DATA EXTRACTS:
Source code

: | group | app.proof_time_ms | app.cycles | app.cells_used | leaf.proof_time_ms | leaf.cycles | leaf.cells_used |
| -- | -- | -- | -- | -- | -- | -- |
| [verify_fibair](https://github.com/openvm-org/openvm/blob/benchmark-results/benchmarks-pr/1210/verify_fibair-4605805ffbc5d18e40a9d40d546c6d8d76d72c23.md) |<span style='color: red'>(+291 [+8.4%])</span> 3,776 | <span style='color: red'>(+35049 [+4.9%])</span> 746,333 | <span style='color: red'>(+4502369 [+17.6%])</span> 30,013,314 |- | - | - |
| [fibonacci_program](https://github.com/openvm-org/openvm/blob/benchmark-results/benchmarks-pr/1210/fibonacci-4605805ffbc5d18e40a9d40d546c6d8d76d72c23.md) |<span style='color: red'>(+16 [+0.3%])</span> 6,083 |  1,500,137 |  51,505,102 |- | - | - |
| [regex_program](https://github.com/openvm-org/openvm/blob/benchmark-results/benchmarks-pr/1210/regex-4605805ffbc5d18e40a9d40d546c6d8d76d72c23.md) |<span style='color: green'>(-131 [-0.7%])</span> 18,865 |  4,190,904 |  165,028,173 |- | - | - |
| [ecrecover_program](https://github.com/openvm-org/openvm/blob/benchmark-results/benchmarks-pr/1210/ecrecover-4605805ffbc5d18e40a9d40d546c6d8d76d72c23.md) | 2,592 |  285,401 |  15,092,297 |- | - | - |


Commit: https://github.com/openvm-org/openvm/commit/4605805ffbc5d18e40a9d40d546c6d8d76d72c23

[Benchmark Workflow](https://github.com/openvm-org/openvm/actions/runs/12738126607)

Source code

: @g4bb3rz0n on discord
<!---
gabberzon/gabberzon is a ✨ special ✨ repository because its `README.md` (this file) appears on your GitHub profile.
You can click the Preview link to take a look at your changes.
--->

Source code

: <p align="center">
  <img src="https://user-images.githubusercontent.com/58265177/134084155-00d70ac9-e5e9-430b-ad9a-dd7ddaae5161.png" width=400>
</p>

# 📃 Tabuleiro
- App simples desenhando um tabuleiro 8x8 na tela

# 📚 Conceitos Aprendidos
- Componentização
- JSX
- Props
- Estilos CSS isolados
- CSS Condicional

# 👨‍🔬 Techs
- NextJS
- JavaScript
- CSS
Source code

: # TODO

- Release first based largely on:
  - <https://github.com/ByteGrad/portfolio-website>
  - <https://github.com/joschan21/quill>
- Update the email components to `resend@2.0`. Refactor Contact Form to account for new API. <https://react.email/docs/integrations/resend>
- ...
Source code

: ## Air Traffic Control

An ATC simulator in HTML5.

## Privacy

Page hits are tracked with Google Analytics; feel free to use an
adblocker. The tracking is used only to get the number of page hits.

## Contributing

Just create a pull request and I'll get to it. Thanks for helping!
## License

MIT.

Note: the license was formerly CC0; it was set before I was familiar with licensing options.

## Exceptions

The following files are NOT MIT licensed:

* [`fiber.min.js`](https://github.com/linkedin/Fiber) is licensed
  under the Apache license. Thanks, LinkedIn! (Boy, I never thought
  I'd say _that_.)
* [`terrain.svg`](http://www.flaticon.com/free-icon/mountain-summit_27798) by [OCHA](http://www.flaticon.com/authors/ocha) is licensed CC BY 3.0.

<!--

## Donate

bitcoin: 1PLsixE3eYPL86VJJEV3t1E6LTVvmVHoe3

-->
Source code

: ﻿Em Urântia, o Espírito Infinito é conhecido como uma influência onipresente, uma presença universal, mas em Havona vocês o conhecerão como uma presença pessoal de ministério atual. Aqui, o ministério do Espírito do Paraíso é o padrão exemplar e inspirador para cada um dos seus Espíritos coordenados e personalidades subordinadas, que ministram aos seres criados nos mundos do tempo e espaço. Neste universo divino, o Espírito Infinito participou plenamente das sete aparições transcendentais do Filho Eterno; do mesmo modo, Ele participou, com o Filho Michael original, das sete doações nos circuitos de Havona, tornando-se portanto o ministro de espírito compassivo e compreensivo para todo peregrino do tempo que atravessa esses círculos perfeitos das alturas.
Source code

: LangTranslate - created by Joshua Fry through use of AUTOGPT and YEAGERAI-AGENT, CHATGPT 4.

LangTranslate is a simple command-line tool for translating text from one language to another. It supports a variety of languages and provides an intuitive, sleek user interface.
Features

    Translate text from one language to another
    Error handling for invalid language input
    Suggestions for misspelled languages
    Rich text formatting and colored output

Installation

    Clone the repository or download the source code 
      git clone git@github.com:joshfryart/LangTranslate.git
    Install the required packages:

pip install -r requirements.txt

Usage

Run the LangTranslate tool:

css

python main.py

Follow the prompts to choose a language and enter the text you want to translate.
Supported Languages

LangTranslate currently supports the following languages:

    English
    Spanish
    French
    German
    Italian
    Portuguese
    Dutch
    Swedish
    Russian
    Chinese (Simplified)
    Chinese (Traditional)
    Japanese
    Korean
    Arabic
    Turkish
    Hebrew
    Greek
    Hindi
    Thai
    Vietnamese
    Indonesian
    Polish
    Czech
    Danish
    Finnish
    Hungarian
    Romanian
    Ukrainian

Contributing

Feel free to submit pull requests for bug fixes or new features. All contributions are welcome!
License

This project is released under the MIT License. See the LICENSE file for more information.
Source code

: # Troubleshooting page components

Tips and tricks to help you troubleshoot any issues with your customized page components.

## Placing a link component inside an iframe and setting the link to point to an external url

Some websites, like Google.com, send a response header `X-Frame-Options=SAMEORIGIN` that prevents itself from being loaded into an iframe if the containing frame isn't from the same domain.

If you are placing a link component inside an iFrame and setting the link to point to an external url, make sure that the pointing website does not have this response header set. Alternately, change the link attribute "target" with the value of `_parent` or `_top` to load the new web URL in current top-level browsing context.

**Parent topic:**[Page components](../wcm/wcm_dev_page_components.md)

ABOUT THIS TASK: What's required is that all of the material be returned exactly.

WRITTEN RESPONSE:
Source code

: | group | app.proof_time_ms | app.cycles | app.cells_used | leaf.proof_time_ms | leaf.cycles | leaf.cells_used |
| -- | -- | -- | -- | -- | -- | -- |
| [verify_fibair](https://github.com/openvm-org/openvm/blob/benchmark-results/benchmarks-pr/1210/verify_fibair-4605805ffbc5d18e40a9d40d546c6d8d76d72c23.md) |<span style='color: red'>(+291 [+8.4%])</span> 3,776 | <span style='color: red'>(+35049 [+4.9%])</span> 746,333 | <span style='color: red'>(+4502369 [+17.6%])</span> 30,013,314 |- | - | - |
| [fibonacci_program](https://github.com/openvm-org/openvm/blob/benchmark-results/benchmarks-pr/1210/fibonacci-4605805ffbc5d18e40a9d40d546c6d8d76d72c23.md) |<span style='color: red'>(+16 [+0.3%])</span> 6,083 |  1,500,137 |  51,505,102 |- | - | - |
| [regex_program](https://github.com/openvm-org/openvm/blob/benchmark-results/benchmarks-pr/1210/regex-4605805ffbc5d18e40a9d40d546c6d8d76d72c23.md) |<span style='color: green'>(-131 [-0.7%])</span> 18,865 |  4,190,904 |  165,028,173 |- | - | - |
| [ecrecover_program](https://github.com/openvm-org/openvm/blob/benchmark-results/benchmarks-pr/1210/ecrecover-4605805ffbc5d18e40a9d40d546c6d8d76d72c23.md) | 2,592 |  285,401 |  15,092,297 |- | - | - |


Commit: https://github.com/openvm-org/openvm/commit/4605805ffbc5d18e40a9d40d546c6d8d76d72c23

[Benchmark Workflow](https://github.com/openvm-org/openvm/actions/runs/12738126607)

Source code

: @g4bb3rz0n on discord
<!---
gabberzon/gabberzon is a ✨ special ✨ repository because its `README.md` (this file) appears on your GitHub profile.
You can click the Preview link to take a look at your changes.
--->

Source code

: <p align="center">
  <img src="https://user-images.githubusercontent.com/58265177/134084155-00d70ac9-e5e9-430b-ad9a-dd7ddaae5161.png" width=400>
</p>

# 📃 Tabuleiro
- App simples desenhando um tabuleiro 8x8 na tela

# 📚 Conceitos Aprendidos
- Componentização
- JSX
- Props
- Estilos CSS isolados
- CSS Condicional

# 👨‍🔬 Techs
- NextJS
- JavaScript
- CSS
Source code

: # TODO

- Release first based largely on:
  - <https://github.com/ByteGrad/portfolio-website>
  - <https://github.com/joschan21/quill>
- Update the email components to `resend@2.0`. Refactor Contact Form to account for new API. <https://react.email/docs/integrations/resend>
- ...
Source code

: ## Air Traffic Control

An ATC simulator in HTML5.

## Privacy

Page hits are tracked with Google Analytics; feel free to use an
adblocker. The tracking is used only to get the number of page hits.

## Contributing

Just create a pull request and I'll get to it. Thanks for helping!
## License

MIT.

Note: the license was formerly CC0; it was set before I was familiar with licensing options.

## Exceptions

The following files are NOT MIT licensed:

* [`fiber.min.js`](https://github.com/linkedin/Fiber) is licensed
  under the Apache license. Thanks, LinkedIn! (Boy, I never thought
  I'd say _that_.)
* [`terrain.svg`](http://www.flaticon.com/free-icon/mountain-summit_27798) by [OCHA](http://www.flaticon.com/authors/ocha) is licensed CC BY 3.0.

<!--

## Donate

bitcoin: 1PLsixE3eYPL86VJJEV3t1E6LTVvmVHoe3

-->
Source code

: ﻿Em Urântia, o Espírito Infinito é conhecido como uma influência onipresente, uma presença universal, mas em Havona vocês o conhecerão como uma presença pessoal de ministério atual. Aqui, o ministério do Espírito do Paraíso é o padrão exemplar e inspirador para cada um dos seus Espíritos coordenados e personalidades subordinadas, que ministram aos seres criados nos mundos do tempo e espaço. Neste universo divino, o Espírito Infinito participou plenamente das sete aparições transcendentais do Filho Eterno; do mesmo modo, Ele participou, com o Filho Michael original, das sete doações nos circuitos de Havona, tornando-se portanto o ministro de espírito compassivo e compreensivo para todo peregrino do tempo que atravessa esses círculos perfeitos das alturas.
Source code

: LangTranslate - created by Joshua Fry through use of AUTOGPT and YEAGERAI-AGENT, CHATGPT 4.

LangTranslate is a simple command-line tool for translating text from one language to another. It supports a variety of languages and provides an intuitive, sleek user interface.
Features

    Translate text from one language to another
    Error handling for invalid language input
    Suggestions for misspelled languages
    Rich text formatting and colored output

Installation

    Clone the repository or download the source code 
      git clone git@github.com:joshfryart/LangTranslate.git
    Install the required packages:

pip install -r requirements.txt

Usage

Run the LangTranslate tool:

css

python main.py

Follow the prompts to choose a language and enter the text you want to translate.
Supported Languages

LangTranslate currently supports the following languages:

    English
    Spanish
    French
    German
    Italian
    Portuguese
    Dutch
    Swedish
    Russian
    Chinese (Simplified)
    Chinese (Traditional)
    Japanese
    Korean
    Arabic
    Turkish
    Hebrew
    Greek
    Hindi
    Thai
    Vietnamese
    Indonesian
    Polish
    Czech
    Danish
    Finnish
    Hungarian
    Romanian
    Ukrainian

Contributing

Feel free to submit pull requests for bug fixes or new features. All contributions are welcome!
License

This project is released under the MIT License. See the LICENSE file for more information.
Source code

: # Troubleshooting page components

Tips and tricks to help you troubleshoot any issues with your customized page components.

## Placing a link component inside an iframe and setting the link to point to an external url

Some websites, like Google.com, send a response header `X-Frame-Options=SAMEORIGIN` that prevents itself from being loaded into an iframe if the containing frame isn't from the same domain.

If you are placing a link component inside an iFrame and setting the link to point to an external url, make sure that the pointing website does not have this response header set. Alternately, change the link attribute "target" with the value of `_parent` or `_top` to load the new web URL in current top-level browsing context.

**Parent topic:**[Page components](../wcm/wcm_dev_page_components.md)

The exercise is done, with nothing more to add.